Lastly, in May 2021, was a blow in the neck of the nature reserve when a probably intentionally set fire devasted the area and caused a temporary closure. According to an article, firefighters looked for hydrants according to site plans and did not find a single one. Before long, it became evident the city had spent money, but not on the construction of the firefighting facilities. If true, the whereabouts of the money is under investigation.
We supported the local restaurant scene and asked ourselves, why do people love the place? The marina hosts a huge Liveaboard community. We saw many foreign cars on the streets with number plates from France, Holland, and Germany. No question, I had to dig deeper. 
A German website promised an answer besides the Salinas and Flamingos and listed smoking hot recommendations as Cartagena, Alicante, and Valencia.
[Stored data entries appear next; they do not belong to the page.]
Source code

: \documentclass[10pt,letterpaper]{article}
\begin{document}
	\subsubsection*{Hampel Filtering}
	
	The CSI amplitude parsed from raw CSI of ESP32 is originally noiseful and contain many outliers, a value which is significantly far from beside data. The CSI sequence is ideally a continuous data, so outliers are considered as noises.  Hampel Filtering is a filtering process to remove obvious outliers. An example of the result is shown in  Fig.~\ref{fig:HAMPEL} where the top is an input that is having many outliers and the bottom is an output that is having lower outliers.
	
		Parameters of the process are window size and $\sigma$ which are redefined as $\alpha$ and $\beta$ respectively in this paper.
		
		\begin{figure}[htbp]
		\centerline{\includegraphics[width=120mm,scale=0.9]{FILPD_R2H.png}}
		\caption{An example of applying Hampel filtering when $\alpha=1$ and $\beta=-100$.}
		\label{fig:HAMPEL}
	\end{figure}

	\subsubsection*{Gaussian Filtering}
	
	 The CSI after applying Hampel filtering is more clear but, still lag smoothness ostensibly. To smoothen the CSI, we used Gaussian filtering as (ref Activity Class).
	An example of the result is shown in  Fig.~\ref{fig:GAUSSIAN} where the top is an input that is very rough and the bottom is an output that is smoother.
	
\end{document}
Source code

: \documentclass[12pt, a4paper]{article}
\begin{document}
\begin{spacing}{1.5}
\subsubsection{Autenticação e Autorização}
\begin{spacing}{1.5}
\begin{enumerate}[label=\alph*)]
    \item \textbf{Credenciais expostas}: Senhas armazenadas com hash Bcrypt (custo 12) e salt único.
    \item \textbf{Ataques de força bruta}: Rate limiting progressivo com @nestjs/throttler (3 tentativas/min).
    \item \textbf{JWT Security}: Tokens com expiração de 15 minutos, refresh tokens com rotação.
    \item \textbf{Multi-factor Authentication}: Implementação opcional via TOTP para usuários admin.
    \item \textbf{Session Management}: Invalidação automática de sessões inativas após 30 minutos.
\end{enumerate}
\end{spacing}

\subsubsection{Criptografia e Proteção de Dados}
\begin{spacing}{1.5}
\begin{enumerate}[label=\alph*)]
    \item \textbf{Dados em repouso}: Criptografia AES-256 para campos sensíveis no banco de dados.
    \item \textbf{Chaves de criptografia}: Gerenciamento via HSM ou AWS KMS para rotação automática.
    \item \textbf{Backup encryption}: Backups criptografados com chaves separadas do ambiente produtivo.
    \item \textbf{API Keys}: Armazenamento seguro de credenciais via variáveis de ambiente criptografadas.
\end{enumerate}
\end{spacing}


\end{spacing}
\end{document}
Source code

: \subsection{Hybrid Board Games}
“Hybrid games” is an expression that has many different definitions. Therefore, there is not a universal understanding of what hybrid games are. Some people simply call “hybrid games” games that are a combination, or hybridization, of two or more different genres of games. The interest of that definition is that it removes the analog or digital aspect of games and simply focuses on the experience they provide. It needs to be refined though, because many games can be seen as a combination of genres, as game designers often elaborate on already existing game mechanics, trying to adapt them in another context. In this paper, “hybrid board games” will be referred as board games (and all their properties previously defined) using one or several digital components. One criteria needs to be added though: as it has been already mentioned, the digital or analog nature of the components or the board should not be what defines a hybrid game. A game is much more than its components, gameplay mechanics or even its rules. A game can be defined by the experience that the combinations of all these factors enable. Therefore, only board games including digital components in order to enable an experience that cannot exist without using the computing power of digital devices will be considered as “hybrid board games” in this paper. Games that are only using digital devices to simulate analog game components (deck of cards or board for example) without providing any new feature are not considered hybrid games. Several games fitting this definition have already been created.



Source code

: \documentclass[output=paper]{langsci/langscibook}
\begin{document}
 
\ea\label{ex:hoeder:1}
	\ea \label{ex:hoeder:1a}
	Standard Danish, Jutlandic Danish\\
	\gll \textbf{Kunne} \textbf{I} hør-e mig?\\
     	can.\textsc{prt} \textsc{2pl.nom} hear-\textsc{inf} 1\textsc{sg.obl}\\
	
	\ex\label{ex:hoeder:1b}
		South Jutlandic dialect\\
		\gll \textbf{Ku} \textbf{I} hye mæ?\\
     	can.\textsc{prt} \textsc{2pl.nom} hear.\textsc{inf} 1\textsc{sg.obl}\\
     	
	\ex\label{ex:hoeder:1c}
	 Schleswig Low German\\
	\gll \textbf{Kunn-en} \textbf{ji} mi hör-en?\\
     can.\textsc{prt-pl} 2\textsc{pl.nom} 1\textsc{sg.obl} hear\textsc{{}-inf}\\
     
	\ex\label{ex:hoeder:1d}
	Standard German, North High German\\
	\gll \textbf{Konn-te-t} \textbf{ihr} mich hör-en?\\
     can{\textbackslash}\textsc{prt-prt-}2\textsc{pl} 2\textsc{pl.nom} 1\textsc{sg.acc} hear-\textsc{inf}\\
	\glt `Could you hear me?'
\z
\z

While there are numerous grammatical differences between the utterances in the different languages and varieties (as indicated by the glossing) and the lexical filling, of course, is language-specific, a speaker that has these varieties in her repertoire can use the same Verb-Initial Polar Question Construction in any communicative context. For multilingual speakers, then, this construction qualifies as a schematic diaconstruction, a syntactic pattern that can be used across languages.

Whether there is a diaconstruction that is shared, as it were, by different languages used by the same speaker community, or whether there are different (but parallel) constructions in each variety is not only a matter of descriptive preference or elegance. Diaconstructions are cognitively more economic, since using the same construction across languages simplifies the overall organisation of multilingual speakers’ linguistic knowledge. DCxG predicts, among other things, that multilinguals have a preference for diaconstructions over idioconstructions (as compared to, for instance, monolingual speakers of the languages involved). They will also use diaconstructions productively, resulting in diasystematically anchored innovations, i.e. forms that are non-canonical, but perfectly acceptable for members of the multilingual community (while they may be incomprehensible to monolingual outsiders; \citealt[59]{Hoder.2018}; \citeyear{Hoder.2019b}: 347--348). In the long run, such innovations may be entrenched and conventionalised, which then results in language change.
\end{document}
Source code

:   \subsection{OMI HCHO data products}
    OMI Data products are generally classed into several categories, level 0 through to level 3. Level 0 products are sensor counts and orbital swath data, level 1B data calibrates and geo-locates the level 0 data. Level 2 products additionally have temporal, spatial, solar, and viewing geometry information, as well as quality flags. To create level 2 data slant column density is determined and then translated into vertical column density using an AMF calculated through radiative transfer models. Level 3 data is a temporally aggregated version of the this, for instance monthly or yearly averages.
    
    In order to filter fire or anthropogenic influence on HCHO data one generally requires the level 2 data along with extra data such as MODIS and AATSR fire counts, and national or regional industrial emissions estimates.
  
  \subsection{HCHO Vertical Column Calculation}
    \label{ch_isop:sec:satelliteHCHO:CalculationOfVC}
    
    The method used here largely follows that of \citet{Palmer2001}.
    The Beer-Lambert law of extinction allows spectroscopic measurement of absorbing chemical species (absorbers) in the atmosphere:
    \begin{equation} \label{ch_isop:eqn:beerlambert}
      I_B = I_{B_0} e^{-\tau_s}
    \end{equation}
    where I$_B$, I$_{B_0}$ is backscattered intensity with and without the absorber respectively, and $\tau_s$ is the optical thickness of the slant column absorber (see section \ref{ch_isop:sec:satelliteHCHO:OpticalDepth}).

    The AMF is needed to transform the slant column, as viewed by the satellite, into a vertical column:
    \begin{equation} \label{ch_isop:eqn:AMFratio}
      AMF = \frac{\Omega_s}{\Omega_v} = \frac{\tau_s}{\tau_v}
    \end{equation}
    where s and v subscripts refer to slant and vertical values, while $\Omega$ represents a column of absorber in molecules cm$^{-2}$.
That’s what I call a good job! Get out of here as long as you are sane. There is nothing you should do in this city. I counterchecked English wow-we-are-happy-in-Torrevieja sites, but they didn’t have an idea either, so we decided to sail on. 
Too bad, the following day, a strong wind blew exactly from abeam, the direction in which we have to turn Athene for departing the marina. It is one of the disadvantages of our boat, turning her into the wind in tight spaces. The maneuver is no big deal when there is sufficient space. If not, we might damage another boat. I went to the marina office and asked for help. A marinero comes by in a small boat, so my idea, and pushes the bow of our ship towards the exit. We seldom asked for that service but always received a positive answer because it is a matter of course for the marina. 
Yes, it’s possible in Torrevieja also if you have enough powder in your wallet. They would charge an incredible 65 euros for fifteen minutes of work, an hourly rate of 260 euros. I should become Marinero. We waived the generous offer and asked if we could stay until the evening and thus decreasing wind. This question was also answered cheerfully by paying half the daily rate.
Since the wind was favorable the following day, both in direction and strength, we stayed an extra day and continued our quest on what to do in Torrevieja. The entire seaside is an entertainment center. Early afternoon, one bar starts playing music. Soon the other three join in, all different in tunes but equally loud. We sat in the cockpit, stopped chatting, looked at each other, and had to laugh out loud. The four noisy entertainments created a cacophony that is almost a musical composition.
Probably the liveaboards like it, as they are even closer by. But that’s the way it is. Some like it and stay long, while others are happy to turn their backs on the place and never come back.